[[ Material provided open ]]

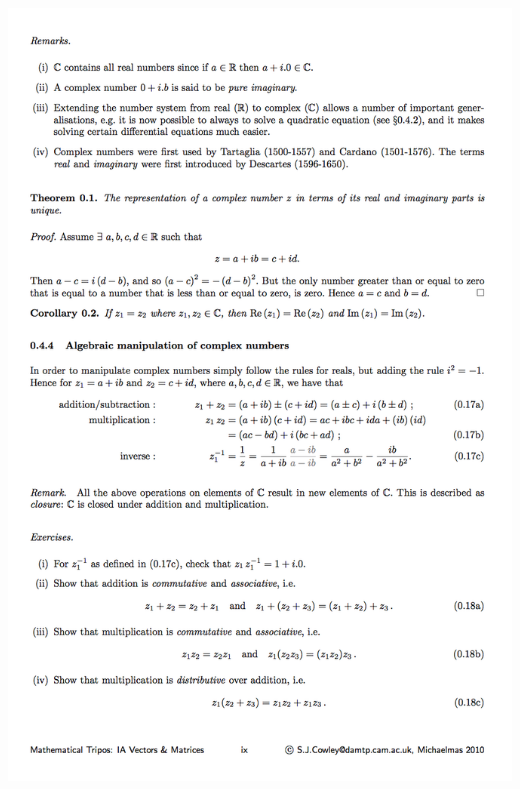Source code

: \begin{mdframed}
  \includegraphics[width=400pt]{img/misc--cambridge-1a-vectors-and-matrices-revision-3.png}
\end{mdframed}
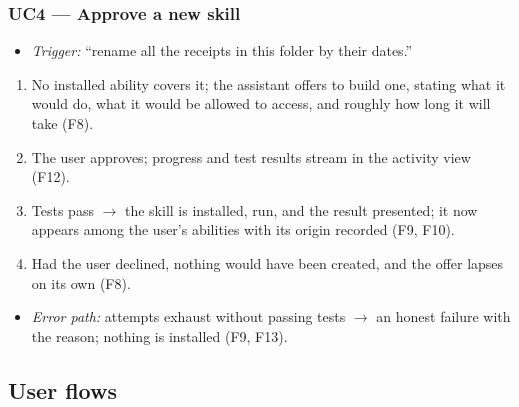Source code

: \documentclass[12pt]{article}
\begin{document}
\subsubsection{UC4 --- Approve a new skill}\label{sec:uc4}

\begin{itemize}[itemsep=1pt]
  \item \emph{Trigger:} ``rename all the receipts in this folder by their
    dates.''
\end{itemize}

\begin{enumerate}[itemsep=1pt]
  \item No installed ability covers it; the assistant offers to build one,
    stating what it would do, what it would be allowed to access, and
    roughly how long it will take (F8).
  \item The user approves; progress and test results stream in the activity
    view (F12).
  \item Tests pass $\rightarrow$ the skill is installed, run, and the result
    presented; it now appears among the user's abilities with its origin
    recorded (F9, F10).
  \item Had the user declined, nothing would have been created, and the
    offer lapses on its own (F8).
\end{enumerate}

\begin{itemize}[itemsep=1pt]
  \item \emph{Error path:} attempts exhaust without passing tests
    $\rightarrow$ an honest failure with the reason; nothing is installed
    (F9, F13).
\end{itemize}

\subsection{User flows}\label{sec:user-flows}
\end{document}

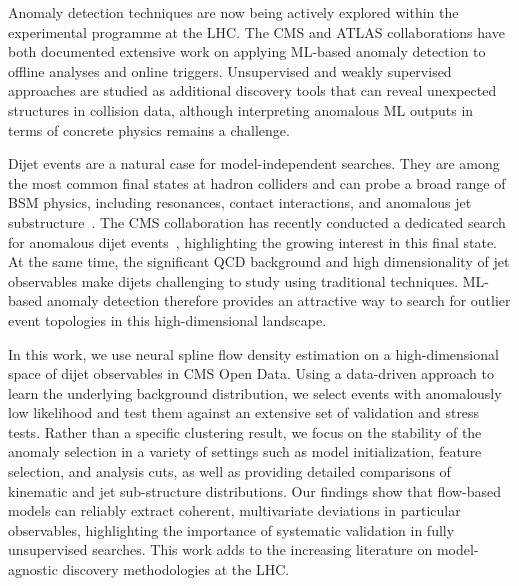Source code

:\documentclass[11pt,a4paper,twocolumn]{article}
\begin{document}
Anomaly detection techniques are now being actively explored within the experimental programme at the LHC. The CMS and ATLAS collaborations have both documented extensive work on applying ML-based anomaly detection to offline analyses and online triggers. Unsupervised and weakly supervised approaches are studied as additional discovery tools that can reveal unexpected structures in collision data, although interpreting anomalous ML outputs in terms of concrete physics remains a challenge.

Dijet events are a natural case for model-independent searches. They are among the most common final states at hadron colliders and can probe a broad range of BSM physics, including resonances, contact interactions, and anomalous jet substructure~\cite{CMS2012DijetResonance,CMS2012Compositeness}. The CMS collaboration has recently conducted a dedicated search for anomalous dijet events~\cite{CMS2024DijetAnomaly}, highlighting the growing interest in this final state. At the same time, the significant QCD background and high dimensionality of jet observables make dijets challenging to study using traditional techniques. ML-based anomaly detection therefore provides an attractive way to search for outlier event topologies in this high-dimensional landscape.

In this work, we use neural spline flow density estimation on a high-dimensional space of dijet observables in CMS Open Data. Using a data-driven approach to learn the underlying background distribution, we select events with anomalously low likelihood and test them against an extensive set of validation and stress tests. Rather than a specific clustering result, we focus on the stability of the anomaly selection in a variety of settings such as model initialization, feature selection, and analysis cuts, as well as providing detailed comparisons of kinematic and jet sub-structure distributions. Our findings show that flow-based models can reliably extract coherent, multivariate deviations in particular observables, highlighting the importance of systematic validation in fully unsupervised searches. This work adds to the increasing literature on model-agnostic discovery methodologies at the LHC.
\end{document}
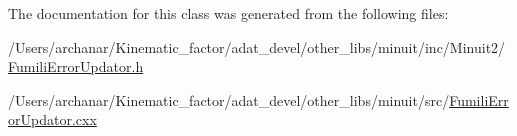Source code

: The documentation for this class was generated from the following files\+:\begin{DoxyCompactItemize}
\item 
/\+Users/archanar/\+Kinematic\+\_\+factor/adat\+\_\+devel/other\+\_\+libs/minuit/inc/\+Minuit2/\mbox{\hyperlink{other__libs_2minuit_2inc_2Minuit2_2FumiliErrorUpdator_8h}{Fumili\+Error\+Updator.\+h}}\item 
/\+Users/archanar/\+Kinematic\+\_\+factor/adat\+\_\+devel/other\+\_\+libs/minuit/src/\mbox{\hyperlink{FumiliErrorUpdator_8cxx}{Fumili\+Error\+Updator.\+cxx}}\end{DoxyCompactItemize}
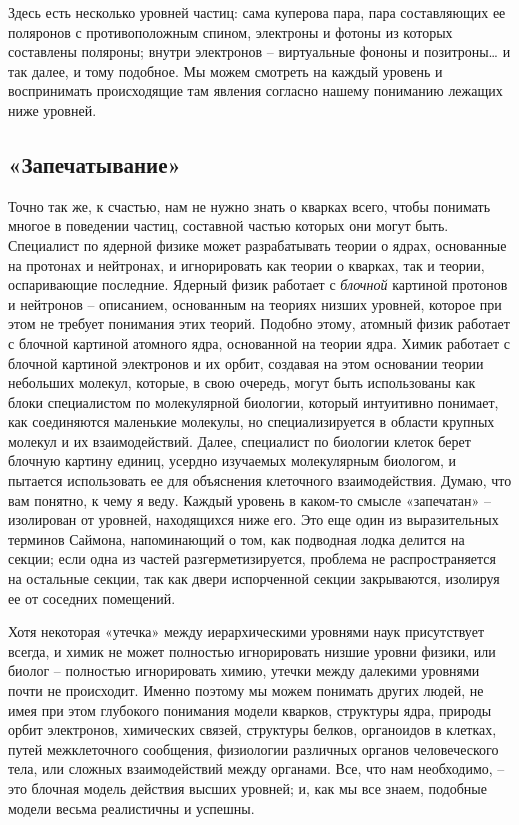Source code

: \documentclass[../main.tex]{subfiles}
\begin{document}
Здесь есть несколько уровней частиц: сама куперова пара, пара составляющих ее поляронов с противоположным спином, электроны и фотоны из которых составлены поляроны; внутри электронов \--- виртуальные фононы и позитроны\ldots{} и так далее, и тому подобное. Мы можем смотреть на каждый уровень и воспринимать происходящие там явления согласно нашему пониманию лежащих ниже уровней.


\subsection{«Запечатывание»}

Точно так же, к счастью, нам не нужно знать о кварках всего, чтобы понимать многое в поведении частиц, составной частью которых они могут быть. Специалист по ядерной физике может разрабатывать теории о ядрах, основанные на протонах и нейтронах, и игнорировать как теории о кварках, так и теории, оспаривающие последние. Ядерный физик работает с \emph{блочной} картиной протонов и нейтронов \--- описанием, основанным на теориях низших уровней, которое при этом не требует понимания этих теорий. Подобно этому, атомный физик работает с блочной картиной атомного ядра, основанной на теории ядра. Химик работает с блочной картиной электронов и их орбит, создавая на этом основании теории небольших молекул, которые, в свою очередь, могут быть использованы как блоки специалистом по молекулярной биологии, который интуитивно понимает, как соединяются маленькие молекулы, но специализируется в области крупных молекул и их взаимодействий. Далее, специалист по биологии клеток берет блочную картину единиц, усердно изучаемых молекулярным биологом, и пытается использовать ее для объяснения клеточного взаимодействия. Думаю, что вам понятно, к чему я веду. Каждый уровень в каком-то смысле «запечатан» \--- изолирован от уровней, находящихся ниже его. Это еще один из выразительных терминов Саймона, напоминающий о том, как подводная лодка делится на секции; если одна из частей разгерметизируется, проблема не распространяется на остальные секции, так как двери испорченной секции закрываются, изолируя ее от соседних помещений.

Хотя некоторая «утечка» между иерархическими уровнями наук присутствует всегда, и химик не может полностью игнорировать низшие уровни физики, или биолог \--- полностью игнорировать химию, утечки между далекими уровнями почти не происходит. Именно поэтому мы можем понимать других людей, не имея при этом глубокого понимания модели кварков, структуры ядра, природы орбит электронов, химических связей, структуры белков, органоидов в клетках, путей межклеточного сообщения, физиологии различных органов человеческого тела, или сложных взаимодействий между органами. Все, что нам необходимо, \--- это блочная модель действия высших уровней; и, как мы все знаем, подобные модели весьма реалистичны и успешны.
\end{document}
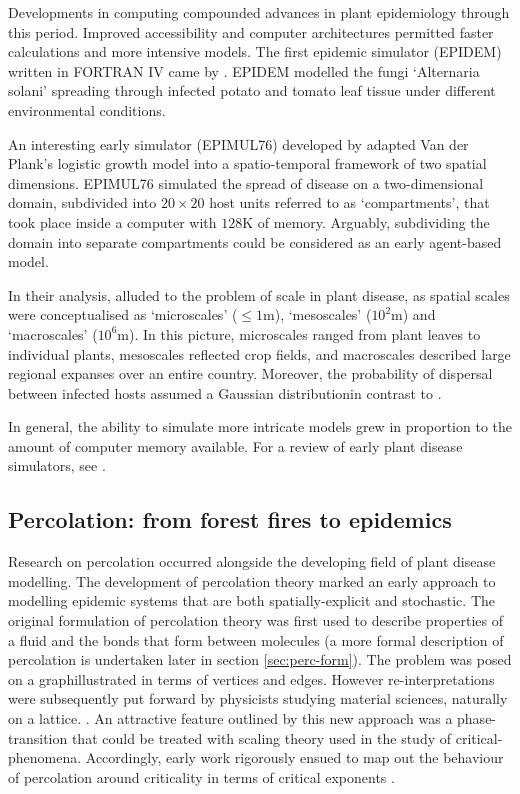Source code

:Developments in computing compounded advances in plant epidemiology through this period. 
Improved accessibility and computer architectures permitted faster calculations and more intensive models. 
The first epidemic simulator (EPIDEM) written in FORTRAN IV came by \cite{waggoner1969epidem}. 
EPIDEM modelled the fungi `Alternaria solani' spreading through infected potato and tomato leaf tissue under different environmental conditions. 
    
An interesting early simulator (EPIMUL76) developed by \cite{zadoks1977role} adapted Van der Plank's logistic growth model into a spatio-temporal framework of two spatial dimensions. 
EPIMUL76 simulated the spread of disease on a two-dimensional domain, subdivided into $20\times 20$ host units referred to as `compartments', that took place inside a computer with $128\mathrm{K}$ of memory.
Arguably, subdividing the domain into separate compartments could be considered as an early agent-based model. 

In their analysis, \cite{zadoks1977role} alluded to the problem of scale in plant disease, as spatial scales
were conceptualised as `microscales' ($\leq 1\mathrm{m}$), `mesoscales' ($10^2\mathrm{m}$) and `macroscales' ($10^6\mathrm{m}$).
In this picture, microscales ranged from plant leaves to individual plants, mesoscales reflected crop fields, and macroscales
described large regional expanses over an entire country. Moreover, the probability of dispersal between infected hosts assumed a
Gaussian distribution\textemdash in contrast to \cite{doi:10.1146/annurev.py.06.090168.001201}.

In general, the ability to simulate more intricate models grew in proportion to the amount of computer memory available.
For a review of early plant disease simulators, see \cite{doi:10.1146/annurev.py.23.090185.002031}.

\subsection{Percolation: from forest fires to epidemics}
\label{section:lit-rev-perc}

Research on percolation occurred alongside the developing field of plant disease modelling.
The development of percolation theory marked an early approach to modelling epidemic systems that are
both spatially-explicit and stochastic.
The original formulation of percolation theory was first used to describe properties of a fluid and the 
bonds that form between molecules \cite{perco_origin} (a more formal description of 
percolation is undertaken later in section \ref{sec:perc-form}). The problem was posed on a 
graph\textemdash illustrated in terms of vertices and edges. However re-interpretations were subsequently 
put forward by physicists studying material sciences, naturally on a lattice. \cite{Essam_1980}. 
An attractive feature outlined by this new approach was a phase-transition that could be treated with scaling theory\textemdash
used in the study of critical-phenomena. 
Accordingly, early work rigorously ensued to map out the behaviour of percolation around criticality in 
terms of critical exponents \cite{STAUFFER19791}. 

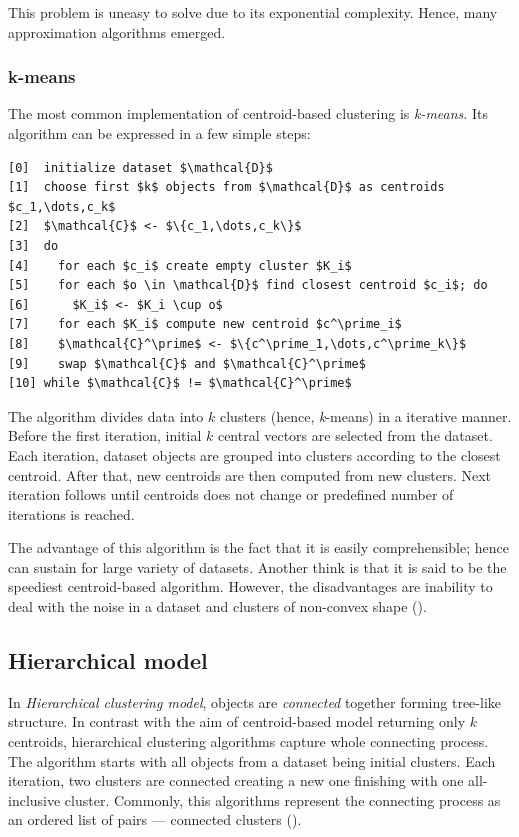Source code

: This problem is uneasy to solve due to its exponential complexity. Hence, many approximation algorithms emerged. 

\subsubsection{k-means}

The most common implementation of centroid-based clustering is \emph{k-means}. Its algorithm can be expressed in a few simple steps:

\begin{Verbatim}[commandchars=\\\{\},codes={\catcode`$=3\catcode`^=7\catcode`_=8},frame=lines,label=$k$-means]
[0]  initialize dataset $\mathcal{D}$
[1]  choose first $k$ objects from $\mathcal{D}$ as centroids $c_1,\dots,c_k$ 
[2]  $\mathcal{C}$ <- $\{c_1,\dots,c_k\}$
[3]  do
[4]    for each $c_i$ create empty cluster $K_i$
[5]    for each $o \in \mathcal{D}$ find closest centroid $c_i$; do
[6]      $K_i$ <- $K_i \cup o$
[7]    for each $K_i$ compute new centroid $c^\prime_i$
[8]    $\mathcal{C}^\prime$ <- $\{c^\prime_1,\dots,c^\prime_k\}$
[9]    swap $\mathcal{C}$ and $\mathcal{C}^\prime$
[10] while $\mathcal{C}$ != $\mathcal{C}^\prime$
\end{Verbatim}

The algorithm divides data into $k$ clusters (hence, \emph{k}-means) in a iterative manner. Before the first iteration, initial $k$ central vectors are selected from the dataset. Each iteration, dataset objects are grouped into clusters according to the closest centroid. After that, new centroids are then computed from new clusters. Next iteration follows until centroids does not change or predefined number of iterations is reached. 

The advantage of this algorithm is the fact that it is easily comprehensible; hence can sustain for large variety of datasets. Another think is that it is said to be the speediest centroid-based algorithm. However, the disadvantages are inability to deal with the noise in a dataset and clusters of non-convex shape (\cite{uppada2014centroid}).
  

\subsection{Hierarchical model}

In \emph{Hierarchical clustering model}, objects are \emph{connected} together forming tree-like structure. In contrast with the aim of centroid-based model returning only $k$ centroids, hierarchical clustering algorithms capture whole connecting process. The algorithm starts with all objects from a dataset being initial clusters. Each iteration, two clusters are connected creating a new one finishing with one all-inclusive cluster. Commonly, this algorithms represent the connecting process as an ordered list of pairs --- connected clusters (\cite{karypis1999chameleon}).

[[ Material provided closed ]]

• **Required action**
Write out exactly the lines that fall from the line with "through this period." to the line with "were conceptualised as" in the records above, keeping both ends.

• **Result of the task**
:Developments in computing compounded advances in plant epidemiology through this period. 
Improved accessibility and computer architectures permitted faster calculations and more intensive models. 
The first epidemic simulator (EPIDEM) written in FORTRAN IV came by \cite{waggoner1969epidem}. 
EPIDEM modelled the fungi `Alternaria solani' spreading through infected potato and tomato leaf tissue under different environmental conditions. 
    
An interesting early simulator (EPIMUL76) developed by \cite{zadoks1977role} adapted Van der Plank's logistic growth model into a spatio-temporal framework of two spatial dimensions. 
EPIMUL76 simulated the spread of disease on a two-dimensional domain, subdivided into $20\times 20$ host units referred to as `compartments', that took place inside a computer with $128\mathrm{K}$ of memory.
Arguably, subdividing the domain into separate compartments could be considered as an early agent-based model. 

In their analysis, \cite{zadoks1977role} alluded to the problem of scale in plant disease, as spatial scales
were conceptualised as `microscales' ($\leq 1\mathrm{m}$), `mesoscales' ($10^2\mathrm{m}$) and `macroscales' ($10^6\mathrm{m}$).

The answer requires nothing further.